How far we’ve come, I thought, from 1958 when half the play is set, how far, from the ‘gross indecency’ trials that frightened all gay men into silence and a world of fear and recriminations, and a theatre that couldn’t even use the word ‘homosexual’, let alone depict it.

But this is the repressed world that Oliver (a terrific Al Weaver), a writer of children’s books, Philip (Harry Hadden-Paton), an estate agent, and Sylvia (Hayley Atwell), a book illustrator, inhabit.

Philip and Sylvia are in a marriage they both know is a brittle sham (although it’s not without its real affection), when Sylvia introduces the shy, intelligent Oliver to her bluff husband, not realising and realising what’s very likely to occur.
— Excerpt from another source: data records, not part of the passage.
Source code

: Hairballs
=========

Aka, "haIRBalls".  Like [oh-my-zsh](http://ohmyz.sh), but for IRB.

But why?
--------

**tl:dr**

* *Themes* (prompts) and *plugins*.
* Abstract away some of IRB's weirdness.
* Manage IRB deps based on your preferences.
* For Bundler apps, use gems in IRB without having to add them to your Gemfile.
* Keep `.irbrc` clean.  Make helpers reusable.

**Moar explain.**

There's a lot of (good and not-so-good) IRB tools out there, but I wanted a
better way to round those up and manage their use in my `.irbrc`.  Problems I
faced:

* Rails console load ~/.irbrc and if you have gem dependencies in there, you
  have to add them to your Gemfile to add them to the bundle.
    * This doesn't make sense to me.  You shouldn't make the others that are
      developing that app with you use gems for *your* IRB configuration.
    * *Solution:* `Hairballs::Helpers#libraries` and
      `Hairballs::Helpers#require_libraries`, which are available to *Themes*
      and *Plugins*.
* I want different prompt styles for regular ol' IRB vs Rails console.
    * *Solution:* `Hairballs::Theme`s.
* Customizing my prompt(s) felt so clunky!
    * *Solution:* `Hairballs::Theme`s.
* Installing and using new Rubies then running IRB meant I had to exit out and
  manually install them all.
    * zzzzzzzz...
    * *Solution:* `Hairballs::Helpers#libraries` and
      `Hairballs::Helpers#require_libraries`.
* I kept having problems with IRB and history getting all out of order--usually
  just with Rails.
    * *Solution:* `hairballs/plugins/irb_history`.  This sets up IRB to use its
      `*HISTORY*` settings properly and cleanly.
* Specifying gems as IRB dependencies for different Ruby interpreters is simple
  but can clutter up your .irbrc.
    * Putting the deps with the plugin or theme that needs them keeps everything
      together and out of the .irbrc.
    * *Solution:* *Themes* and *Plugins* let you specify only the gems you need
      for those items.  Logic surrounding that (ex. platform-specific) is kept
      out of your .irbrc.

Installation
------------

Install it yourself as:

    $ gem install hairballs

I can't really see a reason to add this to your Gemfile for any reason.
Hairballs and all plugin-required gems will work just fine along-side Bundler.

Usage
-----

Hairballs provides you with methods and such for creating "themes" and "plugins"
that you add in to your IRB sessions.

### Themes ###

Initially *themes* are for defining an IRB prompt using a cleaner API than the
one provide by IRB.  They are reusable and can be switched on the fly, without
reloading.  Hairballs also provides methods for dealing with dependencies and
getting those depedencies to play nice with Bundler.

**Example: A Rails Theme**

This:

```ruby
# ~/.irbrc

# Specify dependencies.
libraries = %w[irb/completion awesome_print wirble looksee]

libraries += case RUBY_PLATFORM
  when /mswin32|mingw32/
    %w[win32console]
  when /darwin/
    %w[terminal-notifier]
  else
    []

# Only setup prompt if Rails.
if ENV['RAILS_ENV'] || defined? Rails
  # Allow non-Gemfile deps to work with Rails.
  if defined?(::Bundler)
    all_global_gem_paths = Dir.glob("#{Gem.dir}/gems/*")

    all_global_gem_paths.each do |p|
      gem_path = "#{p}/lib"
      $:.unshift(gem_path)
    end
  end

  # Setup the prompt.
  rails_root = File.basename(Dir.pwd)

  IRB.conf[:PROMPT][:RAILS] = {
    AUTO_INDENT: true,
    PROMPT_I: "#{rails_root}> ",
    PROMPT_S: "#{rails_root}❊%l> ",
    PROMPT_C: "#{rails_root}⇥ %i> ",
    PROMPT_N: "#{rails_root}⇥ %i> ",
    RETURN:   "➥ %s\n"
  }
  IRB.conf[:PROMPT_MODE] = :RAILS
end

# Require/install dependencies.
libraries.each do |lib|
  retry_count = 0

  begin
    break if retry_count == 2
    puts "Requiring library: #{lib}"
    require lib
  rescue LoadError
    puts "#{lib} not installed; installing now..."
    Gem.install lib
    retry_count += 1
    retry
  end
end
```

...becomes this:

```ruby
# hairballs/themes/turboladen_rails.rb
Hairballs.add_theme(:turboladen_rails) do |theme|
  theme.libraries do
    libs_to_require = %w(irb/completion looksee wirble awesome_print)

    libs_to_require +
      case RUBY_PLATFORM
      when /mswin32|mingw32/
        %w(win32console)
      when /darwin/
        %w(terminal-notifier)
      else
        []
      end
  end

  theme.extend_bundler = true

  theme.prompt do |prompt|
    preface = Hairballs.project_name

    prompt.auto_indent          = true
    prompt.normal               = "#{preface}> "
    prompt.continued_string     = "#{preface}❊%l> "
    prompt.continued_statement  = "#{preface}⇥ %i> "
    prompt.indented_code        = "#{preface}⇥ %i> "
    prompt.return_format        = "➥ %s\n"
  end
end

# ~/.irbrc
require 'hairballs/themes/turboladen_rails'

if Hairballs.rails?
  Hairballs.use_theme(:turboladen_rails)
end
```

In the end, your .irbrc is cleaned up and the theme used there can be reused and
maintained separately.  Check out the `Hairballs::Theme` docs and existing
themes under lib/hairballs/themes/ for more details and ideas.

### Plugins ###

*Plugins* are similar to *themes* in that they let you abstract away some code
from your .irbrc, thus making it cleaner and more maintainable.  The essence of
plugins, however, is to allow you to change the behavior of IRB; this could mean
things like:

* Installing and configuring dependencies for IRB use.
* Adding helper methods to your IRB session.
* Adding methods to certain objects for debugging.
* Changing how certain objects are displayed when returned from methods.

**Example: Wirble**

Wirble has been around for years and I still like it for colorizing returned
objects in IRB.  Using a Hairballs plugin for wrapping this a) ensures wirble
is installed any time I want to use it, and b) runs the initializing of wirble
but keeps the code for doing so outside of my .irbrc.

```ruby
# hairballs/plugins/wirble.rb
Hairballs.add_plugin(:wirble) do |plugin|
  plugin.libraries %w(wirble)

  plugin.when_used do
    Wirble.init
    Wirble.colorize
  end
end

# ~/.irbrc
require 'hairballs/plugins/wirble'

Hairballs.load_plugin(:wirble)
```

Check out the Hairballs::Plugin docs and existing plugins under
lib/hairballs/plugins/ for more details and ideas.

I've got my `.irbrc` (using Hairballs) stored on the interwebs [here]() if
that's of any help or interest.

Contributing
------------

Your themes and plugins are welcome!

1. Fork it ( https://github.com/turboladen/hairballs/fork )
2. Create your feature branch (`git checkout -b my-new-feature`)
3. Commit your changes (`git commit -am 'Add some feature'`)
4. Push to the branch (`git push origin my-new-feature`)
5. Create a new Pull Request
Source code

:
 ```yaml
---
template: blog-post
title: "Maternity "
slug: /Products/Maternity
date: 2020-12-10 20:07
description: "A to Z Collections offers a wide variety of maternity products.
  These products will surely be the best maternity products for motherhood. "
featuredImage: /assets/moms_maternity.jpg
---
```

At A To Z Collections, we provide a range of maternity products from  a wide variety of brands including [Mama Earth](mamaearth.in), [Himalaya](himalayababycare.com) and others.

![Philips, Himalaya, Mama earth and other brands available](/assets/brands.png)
What does occur is not often seen – apart from the explosive conclusion of their relationship – but is discussed in the clipped tones of the time, so reminiscent of Rattigan or Coward. Oliver and Philip have ‘an understanding,’ and when the dreaded ‘H’ word is mentioned, by Sylvia talking about her theatre friend who killed himself (“I think he must have been a……homosexual, Philip”) in an attempt to get her husband to open up, the air freezes in the room.

Running parallel, and skillfully interwoven, is the story of three more lives, the lives of very similar people – Oliver, Philip and Sylvia again – living in a freer age, half a century on.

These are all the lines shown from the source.